Early this summer, I went into the forest near Slough Creek Campground in Yellowstone National Park. Just out of sight of the last campsite, it felt very secluded. I set my folding chair on some flat ground next to a couple of dried buffalo flops and sat there, alone, for an hour or more.

Nothing happened.

The wind blew the entire time. Tree trunks in the distance rubbed against each other – a high whine – intermittent but steady. I imagined wood polishing wood, wearing itself smooth and shiny. Tall evergreens leaned and swayed, drunken, animated by the gusts. The sound of rushing air in the forest was like surf at the beach.



A butterfly flew past, lingering in the lulled air close to the ground, flying in the meandering, unsteady way that butterflies do. Some yellow-rumped warblers chased each other through the underbrush, color flashing. A chickadee called; a second one flew in, and the two black-and-white streaks played follow-the-leader, zooming through the thick grove of trees, chattering at each other.

Bits of airborne fluff, plant seeds, wafted past on the breezes. How far might they travel in a wind like this? And upon landing, perhaps one out of a hundred will take root and grow, initiating a new colony miles from home.

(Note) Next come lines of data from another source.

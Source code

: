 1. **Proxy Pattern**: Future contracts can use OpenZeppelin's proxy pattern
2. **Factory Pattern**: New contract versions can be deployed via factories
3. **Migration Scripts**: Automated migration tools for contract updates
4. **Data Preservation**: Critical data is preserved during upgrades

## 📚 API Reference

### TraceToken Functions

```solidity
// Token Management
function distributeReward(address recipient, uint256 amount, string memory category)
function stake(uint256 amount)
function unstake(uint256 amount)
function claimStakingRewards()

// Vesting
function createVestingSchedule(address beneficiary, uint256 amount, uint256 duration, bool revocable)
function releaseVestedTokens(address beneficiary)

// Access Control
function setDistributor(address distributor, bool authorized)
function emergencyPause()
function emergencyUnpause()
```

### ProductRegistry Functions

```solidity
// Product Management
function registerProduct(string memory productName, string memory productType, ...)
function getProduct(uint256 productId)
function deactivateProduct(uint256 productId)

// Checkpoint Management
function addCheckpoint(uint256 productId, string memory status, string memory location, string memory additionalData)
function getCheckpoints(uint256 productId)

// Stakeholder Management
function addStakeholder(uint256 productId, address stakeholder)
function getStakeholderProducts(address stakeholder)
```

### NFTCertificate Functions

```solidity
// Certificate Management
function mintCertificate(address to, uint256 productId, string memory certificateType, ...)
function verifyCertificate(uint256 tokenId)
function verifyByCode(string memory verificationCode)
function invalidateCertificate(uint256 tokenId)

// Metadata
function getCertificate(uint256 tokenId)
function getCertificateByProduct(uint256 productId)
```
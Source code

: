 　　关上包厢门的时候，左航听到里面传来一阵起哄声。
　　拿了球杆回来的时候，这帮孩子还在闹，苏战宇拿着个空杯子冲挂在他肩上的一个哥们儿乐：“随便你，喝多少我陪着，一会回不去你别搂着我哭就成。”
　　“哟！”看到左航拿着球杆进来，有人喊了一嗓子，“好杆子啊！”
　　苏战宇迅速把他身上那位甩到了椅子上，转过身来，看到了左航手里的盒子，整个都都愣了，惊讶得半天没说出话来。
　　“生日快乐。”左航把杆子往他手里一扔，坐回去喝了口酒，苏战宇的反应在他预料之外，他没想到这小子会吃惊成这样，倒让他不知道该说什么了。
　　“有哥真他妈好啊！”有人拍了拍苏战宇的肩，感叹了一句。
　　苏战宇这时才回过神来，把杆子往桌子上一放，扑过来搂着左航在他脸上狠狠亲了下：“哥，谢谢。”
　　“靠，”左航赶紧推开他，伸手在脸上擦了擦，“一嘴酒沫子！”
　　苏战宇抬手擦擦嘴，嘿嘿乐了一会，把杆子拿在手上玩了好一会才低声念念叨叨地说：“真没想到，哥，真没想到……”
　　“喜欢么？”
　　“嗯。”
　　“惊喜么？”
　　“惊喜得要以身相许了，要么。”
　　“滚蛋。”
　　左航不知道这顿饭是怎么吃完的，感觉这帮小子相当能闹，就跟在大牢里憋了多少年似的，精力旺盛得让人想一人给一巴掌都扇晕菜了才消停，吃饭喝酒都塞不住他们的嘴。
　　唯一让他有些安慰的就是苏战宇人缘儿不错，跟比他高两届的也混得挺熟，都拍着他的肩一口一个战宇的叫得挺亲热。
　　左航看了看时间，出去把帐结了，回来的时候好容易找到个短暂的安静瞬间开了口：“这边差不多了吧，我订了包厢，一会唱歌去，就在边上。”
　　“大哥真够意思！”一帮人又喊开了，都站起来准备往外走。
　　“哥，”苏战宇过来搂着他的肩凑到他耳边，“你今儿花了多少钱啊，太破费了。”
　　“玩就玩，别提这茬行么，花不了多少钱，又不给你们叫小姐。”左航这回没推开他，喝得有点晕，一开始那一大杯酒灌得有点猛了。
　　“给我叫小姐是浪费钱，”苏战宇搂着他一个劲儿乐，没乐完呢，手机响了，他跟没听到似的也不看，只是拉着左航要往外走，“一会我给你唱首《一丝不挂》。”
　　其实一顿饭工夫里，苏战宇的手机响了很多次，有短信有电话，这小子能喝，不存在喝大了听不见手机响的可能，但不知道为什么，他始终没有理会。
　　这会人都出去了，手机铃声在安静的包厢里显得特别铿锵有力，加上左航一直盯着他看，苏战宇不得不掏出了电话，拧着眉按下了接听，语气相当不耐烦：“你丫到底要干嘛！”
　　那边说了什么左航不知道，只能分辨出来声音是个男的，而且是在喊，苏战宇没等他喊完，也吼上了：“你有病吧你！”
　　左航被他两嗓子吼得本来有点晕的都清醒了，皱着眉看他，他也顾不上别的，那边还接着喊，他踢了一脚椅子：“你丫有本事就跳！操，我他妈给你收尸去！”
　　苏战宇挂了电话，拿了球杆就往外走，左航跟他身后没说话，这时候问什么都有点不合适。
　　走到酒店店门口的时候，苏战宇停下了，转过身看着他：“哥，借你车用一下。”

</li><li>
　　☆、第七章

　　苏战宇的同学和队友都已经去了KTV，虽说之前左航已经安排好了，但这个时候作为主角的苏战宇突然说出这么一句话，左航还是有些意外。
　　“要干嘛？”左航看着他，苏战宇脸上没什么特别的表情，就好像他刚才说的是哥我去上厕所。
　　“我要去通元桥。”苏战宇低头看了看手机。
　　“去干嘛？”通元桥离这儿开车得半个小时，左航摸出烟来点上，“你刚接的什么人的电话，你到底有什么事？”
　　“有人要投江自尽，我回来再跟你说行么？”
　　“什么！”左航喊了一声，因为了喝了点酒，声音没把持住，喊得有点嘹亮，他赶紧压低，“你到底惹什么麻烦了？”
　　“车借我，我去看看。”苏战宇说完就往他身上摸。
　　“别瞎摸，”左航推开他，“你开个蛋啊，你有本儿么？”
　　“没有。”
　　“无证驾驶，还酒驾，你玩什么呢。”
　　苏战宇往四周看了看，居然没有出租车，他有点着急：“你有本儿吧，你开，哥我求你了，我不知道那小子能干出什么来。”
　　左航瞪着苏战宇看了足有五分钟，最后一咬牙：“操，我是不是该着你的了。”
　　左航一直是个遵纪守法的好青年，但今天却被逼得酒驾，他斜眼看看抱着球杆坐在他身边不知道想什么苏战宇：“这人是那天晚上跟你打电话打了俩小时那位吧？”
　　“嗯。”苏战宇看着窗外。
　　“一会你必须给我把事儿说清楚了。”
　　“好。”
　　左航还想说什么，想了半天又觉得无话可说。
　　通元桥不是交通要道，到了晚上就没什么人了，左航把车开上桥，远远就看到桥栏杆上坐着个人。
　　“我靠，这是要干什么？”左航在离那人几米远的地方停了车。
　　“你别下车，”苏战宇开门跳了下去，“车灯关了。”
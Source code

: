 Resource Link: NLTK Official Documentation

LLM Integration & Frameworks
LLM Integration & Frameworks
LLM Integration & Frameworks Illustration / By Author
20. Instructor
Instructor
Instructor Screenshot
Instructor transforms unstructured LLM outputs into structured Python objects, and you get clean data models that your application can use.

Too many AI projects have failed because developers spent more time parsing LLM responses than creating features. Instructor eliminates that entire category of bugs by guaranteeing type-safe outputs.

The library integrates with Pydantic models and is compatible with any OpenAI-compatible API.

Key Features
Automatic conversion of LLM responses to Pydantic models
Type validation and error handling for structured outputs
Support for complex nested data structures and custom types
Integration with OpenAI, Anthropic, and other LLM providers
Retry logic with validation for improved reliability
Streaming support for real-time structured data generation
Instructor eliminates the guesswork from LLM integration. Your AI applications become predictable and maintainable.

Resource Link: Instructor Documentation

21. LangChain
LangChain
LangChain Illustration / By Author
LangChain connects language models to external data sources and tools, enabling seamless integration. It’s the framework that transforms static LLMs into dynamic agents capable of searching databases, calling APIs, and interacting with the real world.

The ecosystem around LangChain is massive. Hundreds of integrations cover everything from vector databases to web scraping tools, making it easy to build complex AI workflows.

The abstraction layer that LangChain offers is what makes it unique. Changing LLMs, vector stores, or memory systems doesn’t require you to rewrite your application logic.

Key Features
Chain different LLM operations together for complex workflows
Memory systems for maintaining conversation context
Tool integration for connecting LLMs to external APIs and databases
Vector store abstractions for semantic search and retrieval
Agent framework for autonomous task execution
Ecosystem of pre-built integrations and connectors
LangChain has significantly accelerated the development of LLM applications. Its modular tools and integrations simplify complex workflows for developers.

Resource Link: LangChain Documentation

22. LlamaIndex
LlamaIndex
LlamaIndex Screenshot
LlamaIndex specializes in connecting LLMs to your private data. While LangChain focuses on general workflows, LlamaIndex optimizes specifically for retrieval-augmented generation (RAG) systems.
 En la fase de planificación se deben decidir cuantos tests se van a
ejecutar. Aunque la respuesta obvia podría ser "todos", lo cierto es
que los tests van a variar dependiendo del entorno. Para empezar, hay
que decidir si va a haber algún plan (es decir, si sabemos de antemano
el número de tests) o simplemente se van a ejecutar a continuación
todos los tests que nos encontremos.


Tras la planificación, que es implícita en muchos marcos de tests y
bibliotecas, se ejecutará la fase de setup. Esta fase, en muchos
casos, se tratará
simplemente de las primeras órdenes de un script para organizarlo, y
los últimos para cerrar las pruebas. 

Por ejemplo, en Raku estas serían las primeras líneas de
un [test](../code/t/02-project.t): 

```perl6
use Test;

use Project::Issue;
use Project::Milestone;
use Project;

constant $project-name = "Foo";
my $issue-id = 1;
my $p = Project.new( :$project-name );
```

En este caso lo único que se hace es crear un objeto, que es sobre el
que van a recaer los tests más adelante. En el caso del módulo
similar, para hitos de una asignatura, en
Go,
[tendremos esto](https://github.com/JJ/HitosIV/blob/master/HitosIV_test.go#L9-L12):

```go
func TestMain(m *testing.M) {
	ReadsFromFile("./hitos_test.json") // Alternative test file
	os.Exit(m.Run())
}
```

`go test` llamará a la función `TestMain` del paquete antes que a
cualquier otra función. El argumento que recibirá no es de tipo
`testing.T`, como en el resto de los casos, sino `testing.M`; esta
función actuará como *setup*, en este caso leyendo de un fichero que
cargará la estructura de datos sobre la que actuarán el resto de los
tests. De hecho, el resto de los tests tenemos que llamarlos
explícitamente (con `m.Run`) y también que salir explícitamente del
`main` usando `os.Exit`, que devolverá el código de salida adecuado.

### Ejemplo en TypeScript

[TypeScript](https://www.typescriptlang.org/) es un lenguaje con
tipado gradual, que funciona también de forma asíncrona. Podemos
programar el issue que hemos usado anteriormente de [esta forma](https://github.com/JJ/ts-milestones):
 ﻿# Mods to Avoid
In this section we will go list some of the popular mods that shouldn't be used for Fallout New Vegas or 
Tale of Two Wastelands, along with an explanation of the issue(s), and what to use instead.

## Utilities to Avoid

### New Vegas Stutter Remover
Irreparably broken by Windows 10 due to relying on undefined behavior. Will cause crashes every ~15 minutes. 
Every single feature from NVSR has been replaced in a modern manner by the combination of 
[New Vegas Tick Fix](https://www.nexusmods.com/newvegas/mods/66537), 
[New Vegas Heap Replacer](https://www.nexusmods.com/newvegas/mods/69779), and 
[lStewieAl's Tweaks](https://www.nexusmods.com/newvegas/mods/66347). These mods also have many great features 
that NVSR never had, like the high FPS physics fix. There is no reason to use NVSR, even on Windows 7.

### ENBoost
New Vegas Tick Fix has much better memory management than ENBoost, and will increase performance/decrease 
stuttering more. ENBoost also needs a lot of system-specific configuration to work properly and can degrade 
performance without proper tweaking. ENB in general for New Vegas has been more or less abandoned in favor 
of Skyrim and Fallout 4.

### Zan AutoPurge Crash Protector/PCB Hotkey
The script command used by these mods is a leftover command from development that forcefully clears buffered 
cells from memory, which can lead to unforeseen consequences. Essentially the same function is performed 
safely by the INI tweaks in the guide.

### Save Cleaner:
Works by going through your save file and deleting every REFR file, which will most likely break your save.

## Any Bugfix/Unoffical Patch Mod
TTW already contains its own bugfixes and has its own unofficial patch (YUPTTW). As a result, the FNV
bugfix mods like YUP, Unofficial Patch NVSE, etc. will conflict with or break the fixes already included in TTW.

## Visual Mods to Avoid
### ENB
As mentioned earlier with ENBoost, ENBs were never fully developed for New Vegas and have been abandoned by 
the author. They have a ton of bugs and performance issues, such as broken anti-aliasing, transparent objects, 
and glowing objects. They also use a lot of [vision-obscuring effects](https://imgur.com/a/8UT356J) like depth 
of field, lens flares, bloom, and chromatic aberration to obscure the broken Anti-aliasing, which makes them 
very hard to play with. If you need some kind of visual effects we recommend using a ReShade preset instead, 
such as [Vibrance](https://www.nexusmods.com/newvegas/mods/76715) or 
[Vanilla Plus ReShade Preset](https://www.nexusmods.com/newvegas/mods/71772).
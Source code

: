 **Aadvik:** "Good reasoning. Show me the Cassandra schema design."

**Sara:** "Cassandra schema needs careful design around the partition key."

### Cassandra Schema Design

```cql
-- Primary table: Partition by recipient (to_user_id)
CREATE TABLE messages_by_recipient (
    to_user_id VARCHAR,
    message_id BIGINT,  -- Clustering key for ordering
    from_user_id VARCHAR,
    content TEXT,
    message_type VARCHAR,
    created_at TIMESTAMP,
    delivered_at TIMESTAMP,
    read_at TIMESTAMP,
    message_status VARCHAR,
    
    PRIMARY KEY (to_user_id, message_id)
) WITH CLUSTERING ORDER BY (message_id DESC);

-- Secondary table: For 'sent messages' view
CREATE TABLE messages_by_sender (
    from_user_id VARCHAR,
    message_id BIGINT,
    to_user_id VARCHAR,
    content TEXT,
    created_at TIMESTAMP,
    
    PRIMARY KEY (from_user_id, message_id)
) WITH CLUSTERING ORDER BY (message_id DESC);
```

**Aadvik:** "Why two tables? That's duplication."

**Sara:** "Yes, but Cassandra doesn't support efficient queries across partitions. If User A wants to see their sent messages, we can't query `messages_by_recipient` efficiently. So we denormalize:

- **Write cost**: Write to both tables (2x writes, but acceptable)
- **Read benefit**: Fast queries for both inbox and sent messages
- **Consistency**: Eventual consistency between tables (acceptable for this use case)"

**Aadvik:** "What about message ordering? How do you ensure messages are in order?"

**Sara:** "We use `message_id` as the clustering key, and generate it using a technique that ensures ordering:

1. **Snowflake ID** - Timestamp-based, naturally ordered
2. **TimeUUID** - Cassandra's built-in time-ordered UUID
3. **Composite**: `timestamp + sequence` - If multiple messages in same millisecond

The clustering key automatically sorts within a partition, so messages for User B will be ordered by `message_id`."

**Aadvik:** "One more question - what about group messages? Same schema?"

A flicker landed in the top of a broken snag; I caught a glimpse of the black bib on its chest. It worked its way methodically around the exposed, decaying stump, jabbing up insects, using its stiff outer tail feathers as outriggers for balance and support. It took its time but eventually flew off, undulating into the shadows with its white patch exposed.

Wind-driven cumulus clouds charged overhead, sun-struck and benign but building to something. Their shadows undulated like moving carpets on the far, sagebrush-dotted slope. With the wind and the thickening clouds, it felt like change, a hint of tomorrow’s storm. And throughout it all, there was the monotonous, whining rub of tree against tree, that patient polishing in the harrying wind.

I went into the lush woods of Yellowstone Park to sit still for an hour or more, and, as I say, nothing happened.